The student news site of Linfield University

The Linfield Review

The student news site of Linfield University

The Linfield Review

The student news site of Linfield University

The Linfield Review

Homelessness experience needs re-evaluation

With the holidays right around the corner, it’s traditional to say how happy one is that people are looking to help the less fortunate.

Indeed, 15 students braved the elements on Nov. 15 (TLR, Dec. 3, “Students sleep outside to raise awareness”) to gain empathy for those without the benefits of shelter and to make the plight of homeless people more visible.

Although they had good intentions, their efforts were a waste of time. They did little to gain any understanding of the problems associated with homelessness.

While six of the students did not have tents, the majority of them slept inside their makeshift shelters and had sleeping bags and clothes, which protected them from the cold.

“Sleeping outside is a hard process,” sophomore event planner Daniel Hellinger said in the story. “It took a lot of preparing.”

Preparation is an obstacle to understanding homelessness. The students were armed against the elements. Homeless people are not equipped to deal with the weather.

The students also had entertainment with them, including movies shown on a projector.

The biggest obstacle to understanding homelessness, however, was the group nature of the activity. These students were pretending to be homeless with their friends and close associates. Their tent village was guarded by patrols from Linfield Campus Community Safety & Security.

Staying outdoors with your friends is hardly akin to the experience of huddling alone, which characterizes homelessness. Staying outdoors with your friends is a social activity. Most people call it “camping.” All that was missing on Nov. 15 was the fire and the s’mores.

This is similar to saying that you’ve experienced the dangers of firefighting by sitting in the ladder truck. It’s like claiming to be a refugee by taking a vacation to a third-world country.

This was a half-measure, a spectacle with no actual impact, that leaves the participants thinking that they have somehow gained insight into a deep, complicated scenario.

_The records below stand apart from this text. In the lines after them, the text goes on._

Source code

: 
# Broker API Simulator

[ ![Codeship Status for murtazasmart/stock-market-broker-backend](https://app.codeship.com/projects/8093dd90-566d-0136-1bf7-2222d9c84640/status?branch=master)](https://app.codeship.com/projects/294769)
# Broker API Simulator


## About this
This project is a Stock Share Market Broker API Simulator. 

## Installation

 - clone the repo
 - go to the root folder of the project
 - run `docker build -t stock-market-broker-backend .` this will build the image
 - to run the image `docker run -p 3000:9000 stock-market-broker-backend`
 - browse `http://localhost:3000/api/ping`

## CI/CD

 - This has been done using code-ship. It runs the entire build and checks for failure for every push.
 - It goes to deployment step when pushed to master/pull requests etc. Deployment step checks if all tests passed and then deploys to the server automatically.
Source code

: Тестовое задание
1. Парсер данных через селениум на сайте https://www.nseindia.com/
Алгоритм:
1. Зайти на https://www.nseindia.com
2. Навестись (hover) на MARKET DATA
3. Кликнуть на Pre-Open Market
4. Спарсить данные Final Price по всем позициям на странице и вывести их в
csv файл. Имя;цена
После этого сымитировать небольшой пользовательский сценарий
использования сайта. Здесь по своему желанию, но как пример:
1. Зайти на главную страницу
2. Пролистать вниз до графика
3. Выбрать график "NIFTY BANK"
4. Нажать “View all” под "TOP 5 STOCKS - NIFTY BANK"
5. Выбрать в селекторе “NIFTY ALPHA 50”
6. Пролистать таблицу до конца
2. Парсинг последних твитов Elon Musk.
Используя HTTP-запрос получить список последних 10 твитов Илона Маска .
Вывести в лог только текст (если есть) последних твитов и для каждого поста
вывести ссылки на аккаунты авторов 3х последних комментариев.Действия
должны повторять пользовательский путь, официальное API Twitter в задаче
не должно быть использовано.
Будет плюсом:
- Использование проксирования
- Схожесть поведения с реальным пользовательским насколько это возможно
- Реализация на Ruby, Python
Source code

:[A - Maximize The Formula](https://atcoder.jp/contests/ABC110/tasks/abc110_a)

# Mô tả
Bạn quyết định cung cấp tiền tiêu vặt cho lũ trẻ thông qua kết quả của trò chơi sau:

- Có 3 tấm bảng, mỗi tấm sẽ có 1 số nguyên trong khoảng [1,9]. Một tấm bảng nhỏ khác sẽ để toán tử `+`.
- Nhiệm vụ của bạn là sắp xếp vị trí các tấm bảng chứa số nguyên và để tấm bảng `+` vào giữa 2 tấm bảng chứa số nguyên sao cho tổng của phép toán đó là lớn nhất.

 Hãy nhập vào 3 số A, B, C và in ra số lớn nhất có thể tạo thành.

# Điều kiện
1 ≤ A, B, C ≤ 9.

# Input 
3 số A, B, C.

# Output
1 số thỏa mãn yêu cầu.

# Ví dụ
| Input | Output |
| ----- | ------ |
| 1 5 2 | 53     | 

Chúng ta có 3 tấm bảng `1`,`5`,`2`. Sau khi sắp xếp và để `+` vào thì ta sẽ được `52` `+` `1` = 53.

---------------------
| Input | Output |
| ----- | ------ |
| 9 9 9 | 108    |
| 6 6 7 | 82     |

The event takes time and energy away from doing something useful to stop homelessness. Instead of sleeping in a field, they could have gone to homeless people and helped them find shelter for the night.

The group could have held a fundraiser. They could have donated some food to a soup kitchen or volunteered their time.

They could have gone to Portland, split up, and individually gone to find shelter for the night if they really wanted to experience homelessness.

Doing that would have been dangerous. It would have sundered their ability to support one another. They would no longer have the power of numbers that protected them from danger.

In short, they would have no longer been safe. As long as they had the security of a group, they did not experience the dangers of homelessness.